I tried 11.3 update 2 and it is almost the same as 11.0.3. For my project, I have done threading in the beginning. Therefore, when cblas_zgemm is called, I want it to be limited in 1 thread. I put mkl_set_num_threads(1) before cblas_zgemm, but it does not help the speed.
From the release node, I noticed that cblas_zgemm is optimized for different flavors such as native execution, automatic offload etc. I want to know how to call cblas_zgemm in different flavor. Which one is the same one in MKL10.3.6 ? I would like to have the same one and use it in MKL11.0.3 for a speed check.
Could you give more details about different performance between 11.3 and 10.3.6?
What is the problem size? and what is the CPU you are working on?
Setting mkl_set_num_threads(1) before cblas_zgemm call should help to use only single thread by zgemm. You may try check it by using mkl_verbose() option ( function or env. variable. This option available in MKL 11.3 but not exists in 10.3 )
and one more question - have you compared the performance with 1 threads?

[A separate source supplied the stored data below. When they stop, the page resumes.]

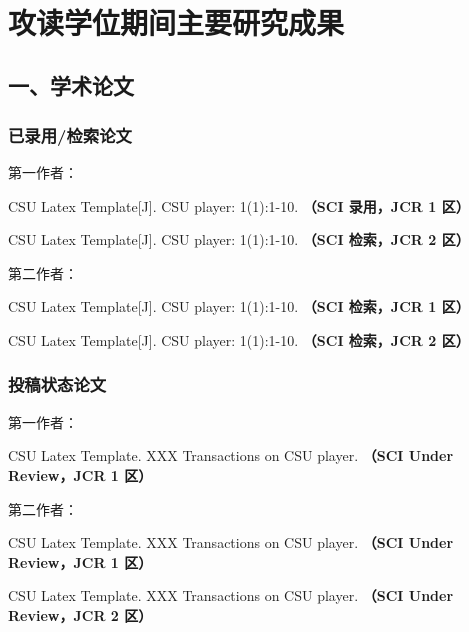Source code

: {~}
\vspace{-10pt}
\section{攻读学位期间主要研究成果} %

\ifblindreview
\fi
\subsection*{一、学术论文}

\ifblindreview



\subsubsection*{已录用/检索论文}
第一作者：
\begin{enumerate}[label={[\arabic*]},itemindent=2em,wide]
\item CSU Latex Template[J]. CSU player: 1(1):1-10. {\bfseries \heiti（SCI 录用，JCR 1 区）}
\item CSU Latex Template[J]. CSU player: 1(1):1-10. {\bfseries \heiti（SCI 检索，JCR 2 区）}
\end{enumerate}
第二作者：
\begin{enumerate}[label={[\arabic*]},itemindent=2em,wide]
\item CSU Latex Template[J]. CSU player: 1(1):1-10. {\bfseries \heiti（SCI 检索，JCR 1 区）}
\item CSU Latex Template[J]. CSU player: 1(1):1-10. {\bfseries \heiti（SCI 检索，JCR 2 区）}
\end{enumerate}
\subsubsection*{投稿状态论文}
第一作者：
\begin{enumerate}[label={[\arabic*]},itemindent=2em,wide]
\item CSU Latex Template. XXX Transactions on CSU player. {\bfseries \heiti（SCI Under Review，JCR 1 区）}
\end{enumerate}
第二作者：
\begin{enumerate}[label={[\arabic*]},itemindent=2em,wide]
\item CSU Latex Template. XXX Transactions on CSU player. {\bfseries \heiti（SCI Under Review，JCR 1 区）}
\item CSU Latex Template. XXX Transactions on CSU player. {\bfseries \heiti（SCI Under Review，JCR 2 区）}
\end{enumerate}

The matrix size in my project is not big, like 400 x 400, but there are many matrix multiplication and inversion in several level of loops. I use our own profiler to record the time before and after each matrix multiplication. It shows that 11.3 is around 10% slower than 10.3 consistently. Our station uses Intel X5550 CPUs.
We usually use vs2010 with Intel XE 2011 Update3. We recently update to vs2013 with Intel XE 2013 SP1 Update3 and I met this slow issue. Is it possible that optimization of cblas_zgemm etc. in MKL 11.3 may cause this slow issue on old CPUs like Intel X5550?
That's strange because of the same code branch (SSE4,2 )executes in both of this versions and I think this 10% is looks like problem with measuring the execution time. Could you please add into your code mkl_get_version( MKLVersion* pVersion ) function?